Quali sono le patologie andrologiche più diffuse?
«La principale patologia ormonale maschile è l’ipogonadismo che, a causa di un danno all’ipofisi o a livello testicolare – ma anche di eventuali altre patologie organiche – si viene a creare una disfunzione da parte dei testicoli, che sono le gonadi maschili, che vedono diminuire sensibilmente la loro capacità di produrre testosterone e di creare spermatozoi, con chiari effetti sulla fertilità».
E qual è, invece il segnale che più di ogni altro spinge gli uomini a rivolgersi a un andrologo?

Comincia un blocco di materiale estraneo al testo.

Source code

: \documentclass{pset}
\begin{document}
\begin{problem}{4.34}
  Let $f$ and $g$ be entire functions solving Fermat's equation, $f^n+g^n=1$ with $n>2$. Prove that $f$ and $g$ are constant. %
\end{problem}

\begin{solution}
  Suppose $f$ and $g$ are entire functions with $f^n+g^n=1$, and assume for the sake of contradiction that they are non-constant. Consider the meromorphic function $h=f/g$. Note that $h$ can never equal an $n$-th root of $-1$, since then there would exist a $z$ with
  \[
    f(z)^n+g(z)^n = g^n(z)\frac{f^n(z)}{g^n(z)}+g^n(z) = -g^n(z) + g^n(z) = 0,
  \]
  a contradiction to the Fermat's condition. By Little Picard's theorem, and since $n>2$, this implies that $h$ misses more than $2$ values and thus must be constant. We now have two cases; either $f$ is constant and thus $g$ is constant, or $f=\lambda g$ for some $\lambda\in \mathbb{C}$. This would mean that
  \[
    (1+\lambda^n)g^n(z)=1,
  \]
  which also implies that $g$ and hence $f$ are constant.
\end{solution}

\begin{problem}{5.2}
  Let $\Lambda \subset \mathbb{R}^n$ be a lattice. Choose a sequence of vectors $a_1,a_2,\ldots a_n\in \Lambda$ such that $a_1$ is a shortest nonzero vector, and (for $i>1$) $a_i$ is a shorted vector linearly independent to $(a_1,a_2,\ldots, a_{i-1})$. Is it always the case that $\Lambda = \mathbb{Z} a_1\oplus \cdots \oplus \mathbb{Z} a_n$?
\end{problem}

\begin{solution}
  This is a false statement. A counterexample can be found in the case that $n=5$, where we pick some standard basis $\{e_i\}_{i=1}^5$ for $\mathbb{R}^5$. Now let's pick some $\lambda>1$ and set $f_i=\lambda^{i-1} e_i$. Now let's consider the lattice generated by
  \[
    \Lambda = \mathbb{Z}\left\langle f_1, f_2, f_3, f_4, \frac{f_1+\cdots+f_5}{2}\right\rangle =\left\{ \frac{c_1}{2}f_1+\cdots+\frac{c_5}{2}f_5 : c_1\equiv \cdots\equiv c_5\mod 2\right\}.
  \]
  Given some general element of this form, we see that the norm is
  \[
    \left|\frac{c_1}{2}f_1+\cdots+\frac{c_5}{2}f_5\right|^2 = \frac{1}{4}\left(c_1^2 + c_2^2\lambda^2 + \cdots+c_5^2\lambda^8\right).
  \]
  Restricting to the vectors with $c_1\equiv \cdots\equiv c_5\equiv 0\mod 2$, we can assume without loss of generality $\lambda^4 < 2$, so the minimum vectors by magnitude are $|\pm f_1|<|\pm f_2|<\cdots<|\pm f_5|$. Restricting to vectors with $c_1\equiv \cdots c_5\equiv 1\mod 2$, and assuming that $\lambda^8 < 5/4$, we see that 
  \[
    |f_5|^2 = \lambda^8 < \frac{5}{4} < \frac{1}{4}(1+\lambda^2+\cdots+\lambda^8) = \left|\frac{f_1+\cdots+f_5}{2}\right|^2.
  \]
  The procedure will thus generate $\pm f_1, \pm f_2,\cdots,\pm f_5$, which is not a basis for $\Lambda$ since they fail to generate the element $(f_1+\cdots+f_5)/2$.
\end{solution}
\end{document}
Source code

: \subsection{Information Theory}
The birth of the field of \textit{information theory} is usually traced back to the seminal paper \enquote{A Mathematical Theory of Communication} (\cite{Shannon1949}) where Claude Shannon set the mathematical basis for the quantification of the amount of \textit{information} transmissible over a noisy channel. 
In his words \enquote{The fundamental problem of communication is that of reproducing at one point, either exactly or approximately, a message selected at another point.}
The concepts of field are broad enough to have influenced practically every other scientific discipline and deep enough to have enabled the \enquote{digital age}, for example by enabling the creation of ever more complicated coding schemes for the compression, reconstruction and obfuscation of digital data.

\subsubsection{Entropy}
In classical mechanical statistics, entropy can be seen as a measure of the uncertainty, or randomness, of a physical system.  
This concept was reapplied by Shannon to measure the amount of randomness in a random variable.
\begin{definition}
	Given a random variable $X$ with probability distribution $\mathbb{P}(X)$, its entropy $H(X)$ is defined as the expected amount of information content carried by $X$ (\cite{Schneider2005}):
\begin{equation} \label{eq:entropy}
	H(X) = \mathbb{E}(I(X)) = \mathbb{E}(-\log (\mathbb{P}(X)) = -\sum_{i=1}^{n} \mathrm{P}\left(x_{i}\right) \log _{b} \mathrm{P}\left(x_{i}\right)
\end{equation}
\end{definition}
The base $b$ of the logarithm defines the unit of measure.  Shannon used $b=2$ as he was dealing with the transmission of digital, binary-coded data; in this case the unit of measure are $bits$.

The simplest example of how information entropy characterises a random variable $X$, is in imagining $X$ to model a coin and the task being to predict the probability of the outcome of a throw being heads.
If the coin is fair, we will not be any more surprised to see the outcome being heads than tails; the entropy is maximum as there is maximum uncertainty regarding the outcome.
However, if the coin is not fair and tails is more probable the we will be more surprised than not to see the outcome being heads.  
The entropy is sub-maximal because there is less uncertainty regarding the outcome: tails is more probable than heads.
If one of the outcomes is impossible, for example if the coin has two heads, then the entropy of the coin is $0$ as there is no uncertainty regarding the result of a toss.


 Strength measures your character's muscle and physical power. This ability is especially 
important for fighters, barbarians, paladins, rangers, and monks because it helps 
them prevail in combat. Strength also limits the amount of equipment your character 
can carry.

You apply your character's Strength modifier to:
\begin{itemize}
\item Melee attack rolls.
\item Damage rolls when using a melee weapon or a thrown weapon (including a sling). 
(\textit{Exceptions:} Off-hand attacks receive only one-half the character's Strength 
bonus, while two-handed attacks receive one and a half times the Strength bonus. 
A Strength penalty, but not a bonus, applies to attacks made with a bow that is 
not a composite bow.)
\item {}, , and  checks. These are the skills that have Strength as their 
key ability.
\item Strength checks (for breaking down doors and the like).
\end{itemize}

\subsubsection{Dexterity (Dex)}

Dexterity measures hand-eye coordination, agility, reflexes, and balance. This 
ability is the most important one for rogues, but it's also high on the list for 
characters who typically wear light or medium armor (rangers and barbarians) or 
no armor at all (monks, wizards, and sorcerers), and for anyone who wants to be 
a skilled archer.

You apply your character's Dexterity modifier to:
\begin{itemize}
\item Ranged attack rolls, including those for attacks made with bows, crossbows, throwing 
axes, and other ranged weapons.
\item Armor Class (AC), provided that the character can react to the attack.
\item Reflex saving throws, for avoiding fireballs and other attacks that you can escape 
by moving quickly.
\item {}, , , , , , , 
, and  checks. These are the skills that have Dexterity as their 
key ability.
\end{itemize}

«Il sintomo più evidente è quello della disfunzione erettile, che è la più comune disfunzione sessuale. Consiste nell’incapacità di raggiungere o mantenere un’erezione soddisfacente nel corso di un rapporto sessuale ed è un sintomo che può dipendere dalla presenza di una patologia di tipo cardiovascolare. Da questo punto di vista è importante sapere che ci sono studi che dimostrano come la disfunzione erettile preceda di 3-5 anni la patologia coronarica, quindi rappresenta un campanello d’allarme molto importante da questo punto di vista. Questa disfunzione può anche avere, peraltro, origini di tipo psicologico che riguardano il singolo individuo o la coppia, perché in queste situazioni bisogna sempre tenere conto anche dell’importanza rivestita dal partner, visto che stiamo parlando di interazioni di coppia».
Quando è consigliata, in linea generale, una visita andrologica?
«Non esistono vere e proprie linee guida ufficiali, però è sicuro che per i maschi potrebbe essere opportuno sottoporsi a una prima visita andrologica all’inizio della pubertà, attorno ai 13-14 anni, quando si registra un primo aumento del volume testicolare che testimonia un avvio corretto del processo fisiologico. Un’altra visita può essere consigliata attorno ai 17-18 anni, proprio a testimoniare il compimento di questo processo e a verificare l’adeguato raggiungimento di tutte le caratteristiche secondarie e sessuali. Da lì in poi, la visita andrologica è consigliata in qualunque momento della vita in cui dovessero comparire segni o sintomi che possano essere associati a disagi legati all’attività sessuale o comunque all’intimità. Si può trattare anche di disturbi sessuali molto frequenti nella popolazione, soprattutto quella over 50, come ad esempio il calo del desiderio o la riduzione delle erezioni spontanee, così come tutte le condizioni che portano a un evidente perdita di interesse verso l’attività sessuale».